Si potrebbe obiettare che una simile motivazione non sarebbe necessaria nel caso di poco tempo intercorso tra il “consolidamento” della SCIA e l’intervento dell’amministrazione; va però rilevato in contrario che, se si sostenesse tale tesi, si finirebbe per negare ogni rilevanza alla prescrizione di legge secondo cui l’amministrazione può e deve inibire i lavori entro trenta giorni e si introdurrebbe nel sistema un elemento di profonda incertezza dato che la soluzione che si critica renderebbe, nel silenzio della legge, necessario individuare quale possa essere il “termine ragionevole” entro il quale l’amministrazione può annullare senza motivare sull’interesse pubblico.

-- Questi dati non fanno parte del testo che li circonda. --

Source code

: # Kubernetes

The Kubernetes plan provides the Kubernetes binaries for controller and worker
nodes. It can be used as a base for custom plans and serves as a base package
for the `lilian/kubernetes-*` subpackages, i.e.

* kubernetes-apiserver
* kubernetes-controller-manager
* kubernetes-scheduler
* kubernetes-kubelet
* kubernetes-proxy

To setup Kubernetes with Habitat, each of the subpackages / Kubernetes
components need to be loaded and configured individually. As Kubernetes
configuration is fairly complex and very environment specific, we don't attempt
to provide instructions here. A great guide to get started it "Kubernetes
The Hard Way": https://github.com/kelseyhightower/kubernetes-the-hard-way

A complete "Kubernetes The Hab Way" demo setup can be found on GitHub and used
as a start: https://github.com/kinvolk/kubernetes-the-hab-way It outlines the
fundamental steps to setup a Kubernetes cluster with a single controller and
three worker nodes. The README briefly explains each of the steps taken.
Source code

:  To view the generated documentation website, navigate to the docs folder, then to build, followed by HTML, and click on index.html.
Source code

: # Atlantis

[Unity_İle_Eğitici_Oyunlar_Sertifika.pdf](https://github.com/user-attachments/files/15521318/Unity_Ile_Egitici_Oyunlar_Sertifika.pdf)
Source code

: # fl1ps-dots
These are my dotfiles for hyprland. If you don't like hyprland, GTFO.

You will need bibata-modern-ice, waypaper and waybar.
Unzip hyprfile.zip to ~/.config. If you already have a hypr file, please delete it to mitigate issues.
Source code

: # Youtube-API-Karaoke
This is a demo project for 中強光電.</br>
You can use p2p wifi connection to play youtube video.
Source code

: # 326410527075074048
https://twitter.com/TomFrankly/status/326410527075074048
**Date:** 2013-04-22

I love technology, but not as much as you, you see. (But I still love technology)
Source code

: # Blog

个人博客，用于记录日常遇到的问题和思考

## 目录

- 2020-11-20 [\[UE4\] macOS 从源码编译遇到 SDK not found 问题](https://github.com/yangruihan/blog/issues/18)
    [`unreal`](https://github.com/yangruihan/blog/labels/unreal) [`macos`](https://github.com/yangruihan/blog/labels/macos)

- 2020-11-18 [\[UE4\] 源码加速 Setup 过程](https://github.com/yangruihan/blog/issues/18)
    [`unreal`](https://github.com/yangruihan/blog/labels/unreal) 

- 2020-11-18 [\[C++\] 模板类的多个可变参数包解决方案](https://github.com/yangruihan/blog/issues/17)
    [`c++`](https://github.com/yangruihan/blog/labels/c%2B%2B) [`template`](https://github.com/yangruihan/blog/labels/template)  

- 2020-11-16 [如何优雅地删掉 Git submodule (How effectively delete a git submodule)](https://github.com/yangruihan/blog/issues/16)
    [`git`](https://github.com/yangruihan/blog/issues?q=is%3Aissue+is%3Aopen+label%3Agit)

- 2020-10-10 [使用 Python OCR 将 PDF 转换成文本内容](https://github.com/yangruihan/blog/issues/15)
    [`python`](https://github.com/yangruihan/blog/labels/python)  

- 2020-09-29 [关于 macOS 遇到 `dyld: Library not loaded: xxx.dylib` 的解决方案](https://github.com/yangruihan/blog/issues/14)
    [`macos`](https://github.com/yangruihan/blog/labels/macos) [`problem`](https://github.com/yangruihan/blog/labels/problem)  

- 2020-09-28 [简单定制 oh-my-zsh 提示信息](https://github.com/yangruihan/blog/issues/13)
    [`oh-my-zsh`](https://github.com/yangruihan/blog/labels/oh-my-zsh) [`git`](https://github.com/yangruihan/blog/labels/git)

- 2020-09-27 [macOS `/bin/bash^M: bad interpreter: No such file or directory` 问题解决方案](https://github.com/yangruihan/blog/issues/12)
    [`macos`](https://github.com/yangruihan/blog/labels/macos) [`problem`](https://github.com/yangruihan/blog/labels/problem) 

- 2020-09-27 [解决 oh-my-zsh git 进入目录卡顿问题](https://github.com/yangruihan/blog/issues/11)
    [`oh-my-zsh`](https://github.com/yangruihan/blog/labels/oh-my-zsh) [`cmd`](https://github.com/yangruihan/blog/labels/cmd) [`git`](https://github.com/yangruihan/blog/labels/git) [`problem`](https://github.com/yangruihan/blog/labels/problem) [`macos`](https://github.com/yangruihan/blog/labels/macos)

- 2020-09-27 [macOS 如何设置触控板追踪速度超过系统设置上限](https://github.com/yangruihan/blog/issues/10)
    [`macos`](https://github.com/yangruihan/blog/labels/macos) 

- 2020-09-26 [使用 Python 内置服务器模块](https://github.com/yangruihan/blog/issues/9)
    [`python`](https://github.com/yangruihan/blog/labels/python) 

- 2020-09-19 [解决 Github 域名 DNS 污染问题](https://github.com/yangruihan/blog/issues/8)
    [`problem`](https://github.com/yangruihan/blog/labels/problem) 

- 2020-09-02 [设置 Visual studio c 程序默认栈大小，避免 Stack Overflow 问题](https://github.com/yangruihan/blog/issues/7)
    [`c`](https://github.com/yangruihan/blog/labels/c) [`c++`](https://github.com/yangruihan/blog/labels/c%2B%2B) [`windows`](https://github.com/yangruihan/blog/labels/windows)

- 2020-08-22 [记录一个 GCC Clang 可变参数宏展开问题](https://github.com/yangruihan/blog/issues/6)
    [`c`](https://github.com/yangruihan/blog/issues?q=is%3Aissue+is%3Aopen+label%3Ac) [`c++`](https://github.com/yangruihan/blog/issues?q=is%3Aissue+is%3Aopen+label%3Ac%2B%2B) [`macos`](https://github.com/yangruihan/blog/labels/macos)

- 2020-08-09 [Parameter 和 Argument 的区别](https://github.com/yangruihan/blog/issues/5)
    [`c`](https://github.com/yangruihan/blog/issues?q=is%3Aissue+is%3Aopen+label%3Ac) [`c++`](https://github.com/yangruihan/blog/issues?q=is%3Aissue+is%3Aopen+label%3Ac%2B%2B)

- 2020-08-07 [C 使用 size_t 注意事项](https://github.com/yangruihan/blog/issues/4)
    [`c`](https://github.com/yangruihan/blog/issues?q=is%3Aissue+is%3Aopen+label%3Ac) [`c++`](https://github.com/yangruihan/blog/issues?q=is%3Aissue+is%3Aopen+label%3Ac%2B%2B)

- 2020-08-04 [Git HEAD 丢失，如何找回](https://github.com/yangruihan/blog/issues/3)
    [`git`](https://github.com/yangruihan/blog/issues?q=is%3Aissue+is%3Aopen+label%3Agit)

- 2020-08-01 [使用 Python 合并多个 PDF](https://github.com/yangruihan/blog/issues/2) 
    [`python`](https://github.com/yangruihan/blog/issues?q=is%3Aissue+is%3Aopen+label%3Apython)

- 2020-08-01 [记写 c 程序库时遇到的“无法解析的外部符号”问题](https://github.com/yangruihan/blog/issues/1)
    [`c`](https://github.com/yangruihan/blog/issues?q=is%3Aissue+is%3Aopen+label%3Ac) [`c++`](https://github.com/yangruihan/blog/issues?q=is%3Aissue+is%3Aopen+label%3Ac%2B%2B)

Pare più corretto ritenere che – ferma restando la necessità della motivazione in punto di comparazione tra interesse pubblico e privato (se non altro perché prescritta dalla legge) – il tempo trascorso possa rilevare nel complesso della valutazione da compiersi, nel senso che un intervento molto tempestivo (cioè a immediato ridosso della scadenza del termine per l’ordine di non eseguire i lavori) può giustificare una valutazione di recessività dell’interesse del privato di fronte all’interesse pubblico in particolare nei casi in cui venga in rilievo un’illegittimità non particolarmente grave (nel senso che più è grave il profilo di contrasto dell’intervento con la normativa urbanistico-edilizia più sarà giustificato un intervento a distanza di tempo dal consolidamento della SCIA).

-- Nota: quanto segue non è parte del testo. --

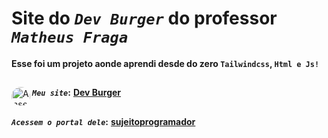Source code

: # Site do _`Dev Burger`_ do professor _`Matheus Fraga`_
**Esse foi um projeto aonde aprendi desde do zero `Tailwindcss`, `Html e Js!`**
##
**_`Meu site`_:**</div>
<a href="https://dev-burger-ashy.vercel.app/" target="_blank"><img align="left" alt="Ansel-pic" height="30" style="border-radius:30px;" src="https://user-images.githubusercontent.com/66381597/167222900-88b7923c-a06d-46d4-bd88-8ed2cb883f7d.png" target="_blank">  **Dev Burger** </a>
##
**_`Acessem o portal dele`_:** <a href="https://sujeitoprogramador.com/fabricadeaplicativos/" target="_blank"> **sujeitoprogramador**</a> 
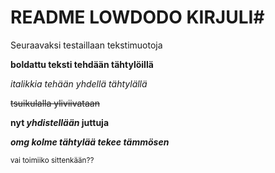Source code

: # README LOWDODO KIRJULI#


Seuraavaksi testaillaan tekstimuotoja


**boldattu teksti tehdään tähtylöillä**

*italikkia tehään yhdellä tähtylällä*


~~tsuikulalla yliviivataan~~

**nyt _yhdistellään_ juttuja**

***omg kolme tähtylää tekee tämmösen***

<sub>vai toimiiko sittenkään??</sub>


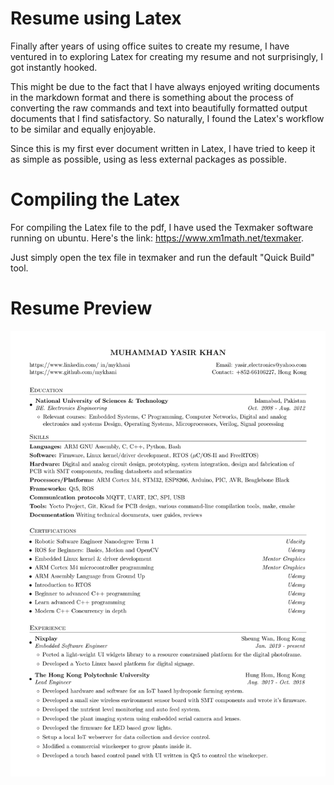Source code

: # Resume using Latex
Finally after years of using office suites to create my resume, I have ventured
in to exploring Latex for creating my resume and not surprisingly, I got instantly
hooked. 

This might be due to the fact that I have always enjoyed writing documents in the 
markdown format and there is something about the process of converting the raw commands
and text into beautifully formatted output documents that I find satisfactory. So
naturally, I found the Latex's workflow to be similar and equally enjoyable.

Since this is my first ever document written in Latex, I have tried to keep it as
simple as possible, using as less external packages as possible.

# Compiling the Latex
For compiling the Latex file to the pdf, I have used the Texmaker software running
on ubuntu. Here's the link: https://www.xm1math.net/texmaker.

Just simply open the tex file in texmaker and run the default "Quick Build" tool.

# Resume Preview
![Resume Preview](/resume_preview.png)  
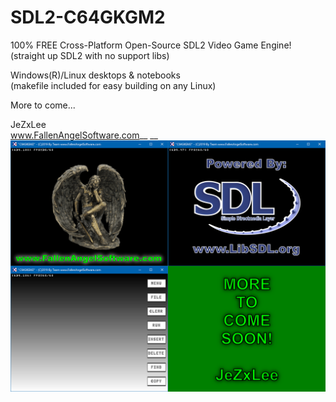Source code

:# SDL2-C64GKGM2
100% FREE Cross-Platform Open-Source SDL2 Video Game Engine!  
(straight up SDL2 with no support libs)  
  
Windows(R)/Linux desktops & notebooks  
(makefile included for easy building on any Linux)  
  
More to come...  
  
JeZxLee  
www.FallenAngelSoftware.com__
__
![GitHubPromo](GitHubPromo.png)
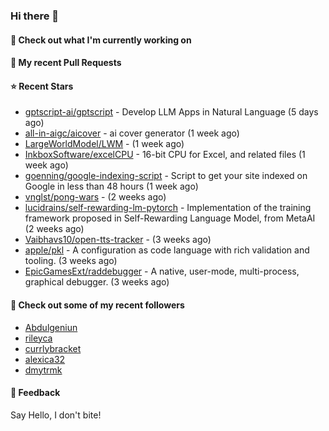 ### Hi there 👋

#### 👷 Check out what I'm currently working on

#### 🔨 My recent Pull Requests


#### ⭐ Recent Stars

- [gptscript-ai/gptscript](https://github.com/gptscript-ai/gptscript) - Develop LLM Apps in Natural Language (5 days ago)
- [all-in-aigc/aicover](https://github.com/all-in-aigc/aicover) - ai cover generator (1 week ago)
- [LargeWorldModel/LWM](https://github.com/LargeWorldModel/LWM) -  (1 week ago)
- [InkboxSoftware/excelCPU](https://github.com/InkboxSoftware/excelCPU) - 16-bit CPU for Excel, and related files (1 week ago)
- [goenning/google-indexing-script](https://github.com/goenning/google-indexing-script) - Script to get your site indexed on Google in less than 48 hours (1 week ago)
- [vnglst/pong-wars](https://github.com/vnglst/pong-wars) -  (2 weeks ago)
- [lucidrains/self-rewarding-lm-pytorch](https://github.com/lucidrains/self-rewarding-lm-pytorch) - Implementation of the training framework proposed in Self-Rewarding Language Model, from MetaAI (2 weeks ago)
- [Vaibhavs10/open-tts-tracker](https://github.com/Vaibhavs10/open-tts-tracker) -  (3 weeks ago)
- [apple/pkl](https://github.com/apple/pkl) - A configuration as code language with rich validation and tooling. (3 weeks ago)
- [EpicGamesExt/raddebugger](https://github.com/EpicGamesExt/raddebugger) - A native, user-mode, multi-process, graphical debugger. (3 weeks ago)

#### 👯 Check out some of my recent followers

- [Abdulgeniun](https://github.com/Abdulgeniun)
- [rileyca](https://github.com/rileyca)
- [currlybracket](https://github.com/currlybracket)
- [alexica32](https://github.com/alexica32)
- [dmytrmk](https://github.com/dmytrmk)

#### 💬 Feedback

Say Hello, I don't bite!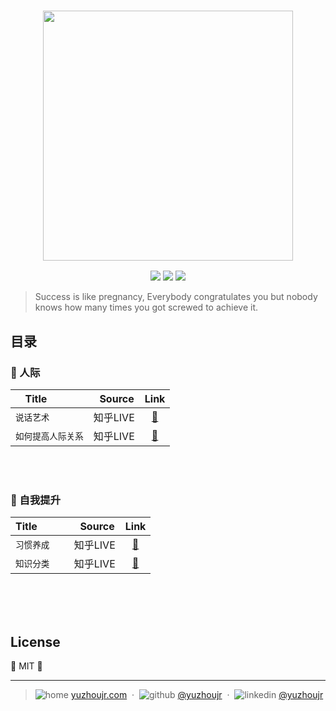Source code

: <h3 style="text-align:center;font-weight: 300;" align="center">
  <img src="http://yuzhoujr.com/logo/2018.png" width="400px">
</h3>

<p align="center">
  <img src="https://img.shields.io/badge/license-MIT-yellow.svg?style=flat-square">
  <img src="https://img.shields.io/badge/downloads-0k-yellow.svg?style=flat-square">
  <img src="https://img.shields.io/badge/build-passing-yellow.svg?style=flat-square">
</p>


> Success is like pregnancy, Everybody congratulates you but nobody knows how many times you got screwed to achieve it.


## 目录

<!--  🍋 🍌  🍏 🍐 🍒 🍓 🥝 🍅 🥥 -->

### 🍉 人际


| Title           |   Source  | Link |
| ------------- |------------- |:-------------:|
| `说话艺术`        |  知乎LIVE  | [🍉](情商/说话艺术.md) |
| `如何提高人际关系` |  知乎LIVE  | [🍑](情商/人际关系.md) |

<br>
<br>

### 🍉 自我提升


| Title           |   Source  | Link |
| ------------- |------------- |:-------------:|
| `习惯养成`     |  知乎LIVE  | [🍎](自我提升/习惯养成.md) |
| `知识分类`     |  知乎LIVE  | [🍐](自我提升/知识分类.md) |


<br>
<br>
<br>


## License

🌱 MIT 🌱


---

> ![home](http://yuzhoujr.com/emoji/home.svg)
[yuzhoujr.com](http://www.yuzhoujr.com) &nbsp;&middot;&nbsp;
> ![github](http://yuzhoujr.com/emoji/github.svg)  [@yuzhoujr](https://github.com/yuzhoujr) &nbsp;&middot;&nbsp;
> ![linkedin](http://yuzhoujr.com/emoji/linkedin.svg)  [@yuzhoujr](https://linkedin.com/in/yuzhoujr)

Impugnazione strumenti urbanistici, decorrenza del termine

Estremi della sentenza: TAR Piemonte, sez. II, sent. 5 giugno 2018 n. 701
Massima: Il termine per l’impugnazione degli strumenti attuativi da parte di soggetti terzi, in quanto non direttamente contemplati in essi, decorre dall’ultimo giorno di pubblicazione della detta delibera di approvazione

Secondo principi generali, il termine per l’impugnazione degli strumenti attuativi da parte di soggetti terzi, in quanto non direttamente contemplati in essi, decorre dall’ultimo giorno di pubblicazione della detta delibera di approvazione (C.d.S., IV, 13 aprile 2005, n. 1696; TAR Piemonte, I, 19 aprile 2006, n. 1873 e 6 luglio 2005, n. 2438; TAR Puglia, Lecce, I, 8 settembre 2005, n. 4177).

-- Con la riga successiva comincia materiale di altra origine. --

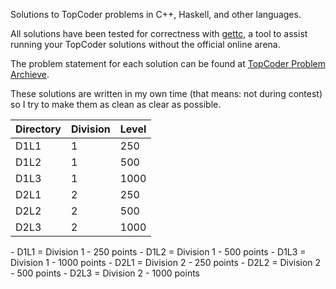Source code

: Solutions to TopCoder problems in C++, Haskell, and other languages.

All solutions have been tested for correctness with [gettc](https://github.com/seri/gettc), a tool to assist running your TopCoder solutions without the official online arena.

The problem statement for each solution can be found at [TopCoder Problem Archieve](http://community.topcoder.com/tc?module=ProblemArchive). 

These solutions are written in my own time (that means: not during contest) so I try to make them as clean as clear as possible.

<table>
    <thead>
        <th>Directory</th>
        <th>Division</th>
        <th>Level</th>
    </thead>
    <tbody>
        <tr>
            <td>D1L1</td>
            <td>1</td>
            <td>250</td>
        </tr>
        <tr>
            <td>D1L2</td>
            <td>1</td>
            <td>500</td>
        </tr>
        <tr>
            <td>D1L3</td>
            <td>1</td>
            <td>1000</td>
        </tr>
        <tr>
            <td>D2L1</td>
            <td>2</td>
            <td>250</td>
        </tr>
        <tr>
            <td>D2L2</td>
            <td>2</td>
            <td>500</td>
        </tr>
        <tr>
            <td>D2L3</td>
            <td>2</td>
            <td>1000</td>
        </tr>
    </tbody>
</table>
- D1L1 = Division 1 - 250 points
- D1L2 = Division 1 - 500 points
- D1L3 = Division 1 - 1000 points
- D2L1 = Division 2 - 250 points
- D2L2 = Division 2 - 500 points
- D2L3 = Division 2 - 1000 points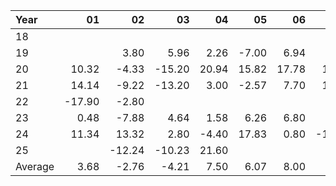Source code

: | Year    |               01   |               02   |               03   |               04   |               05   |               06   |               07   |               08   |               09   |               10   |               11   |               12   |     Average       |     Yearly       |
|:--------|-------------------:|-------------------:|-------------------:|-------------------:|-------------------:|-------------------:|-------------------:|-------------------:|-------------------:|-------------------:|-------------------:|-------------------:|------------------:|-----------------:|
| 18      |                    |                    |                    |                    |                    |                    |               3.48 |               6.82 |               1.20 |             -26.83 |                    |                    |             -3.83 |           -15.33 |
| 19      |                    |               3.80 |               5.96 |               2.26 |              -7.00 |               6.94 |               1.94 |              -1.05 |              -2.24 |               1.68 |               2.60 |               9.46 |              2.21 |            24.35 |
| 20      |              10.32 |              -4.33 |             -15.20 |              20.94 |              15.82 |              17.78 |              16.08 |              20.64 |              -1.72 |              -6.50 |              37.36 |              -2.14 |              9.09 |           109.04 |
| 21      |              14.14 |              -9.22 |             -13.20 |               3.00 |              -2.57 |               7.70 |              10.56 |               0.20 |               0.50 |              -3.70 |               5.20 |             -11.50 |              0.09 |             1.11 |
| 22      |             -17.90 |              -2.80 |                    |                    |                    |                    |                    |                    |                    |                    |                    |                    |            -10.35 |           -20.70 |
| 23      |               0.48 |              -7.88 |               4.64 |               1.58 |               6.26 |               6.80 |               3.10 |              -0.30 |              -6.15 |              -3.95 |              18.56 |               5.30 |              2.37 |            28.44 |
| 24      |              11.34 |              13.32 |               2.80 |              -4.40 |              17.83 |               0.80 |             -13.94 |              -5.72 |               2.92 |               3.80 |               3.30 |              -5.05 |              2.25 |            27.00 |
| 25      |                    |             -12.24 |             -10.23 |              21.60 |                    |                    |                    |                    |                    |                    |                    |                    |             -0.29 |            -0.87 |
| Average |               3.68 |              -2.76 |              -4.21 |               7.50 |               6.07 |               8.00 |               3.54 |               3.43 |              -0.92 |              -5.92 |              13.40 |              -0.79 |              0.19 |            19.13 |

Analoghi principi valgono per il Piano Regolatore Generale, in relazione al quale la Sezione ha ribadito di recente il consolidato indirizzo giurisprudenziale secondo cui “Nel sistema di pubblicità-notizia disciplinato dalla legislazione urbanistica nazionale e regionale, nonché ai sensi dell’art. 124 del TUEL, approvato con d.P.R. n. 267/2000, il termine per l’impugnazione dello strumento urbanistico generale decorre non dalla notifica ai singoli proprietari interessati dalla disciplina del territorio, ma dalla data di pubblicazione del decreto di approvazione o, al più tardi, dall’ultimo giorno della pubblicazione all’albo pretorio dell’avviso di deposito presso gli uffici comunali dei documenti riferiti al piano approvato, salvo che esso non incida specificatamente, con effetti latamente espropriativi, su singoli, determinati beni” (TAR Piemonte, II, n. 1223 del 15 novembre 2017; in senso conforme, di recente, Consiglio di Stato sez. VI  13 febbraio 2017 n. 622; T.A.R. Napoli sez. II  07 luglio 2017 n. 3659).